*** Opening Data supplied ***
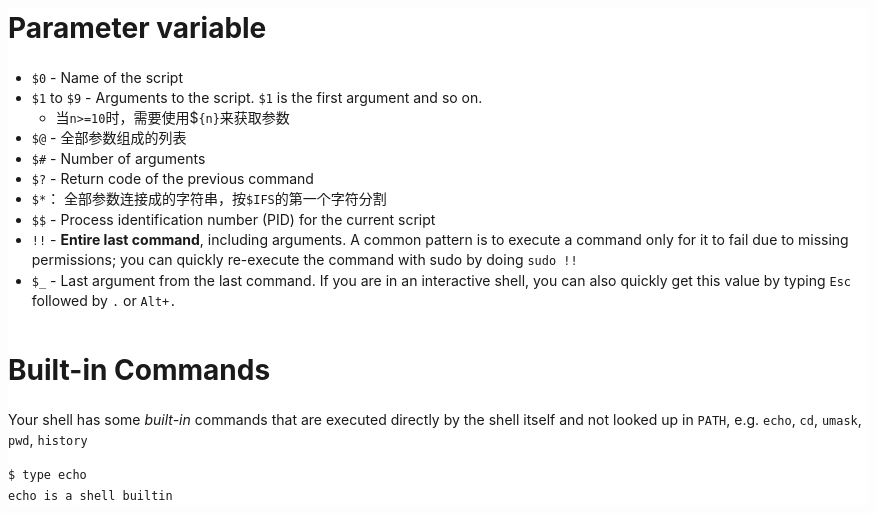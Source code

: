 

# Parameter variable

- `$0` - Name of the script
- `$1` to `$9` - Arguments to the script. `$1` is the first argument and so on.
  * 当`n>=10`时，需要使用$`{n}`来获取参数
- `$@` - 全部参数组成的列表
- `$#` - Number of arguments
- `$?` - Return code of the previous command
- `$*`： 全部参数连接成的字符串，按`$IFS`的第一个字符分割
- `$$` - Process identification number (PID) for the current script
- `!!` - **Entire last command**, including arguments. A common pattern is to execute a command only for it to fail due to missing permissions; you can quickly re-execute the command with sudo by doing `sudo !!`
- `$_` - Last argument from the last command. If you are in an interactive shell, you can also quickly get this value by typing `Esc` followed by `.` or `Alt+.`



# Built-in Commands

Your shell has some *built-in* commands that are executed directly by the shell itself and not looked up in `PATH`, e.g. `echo`, `cd`, `umask`, `pwd`, `history`

```
$ type echo
echo is a shell builtin
```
*** Closing Data supplied ***
Exercise description
From the records above, repeat exactly the lines from the one with "argument and so on." through the one with "the current script", both included.

Output below
- `$1` to `$9` - Arguments to the script. `$1` is the first argument and so on.
  * 当`n>=10`时，需要使用$`{n}`来获取参数
- `$@` - 全部参数组成的列表
- `$#` - Number of arguments
- `$?` - Return code of the previous command
- `$*`： 全部参数连接成的字符串，按`$IFS`的第一个字符分割
- `$$` - Process identification number (PID) for the current script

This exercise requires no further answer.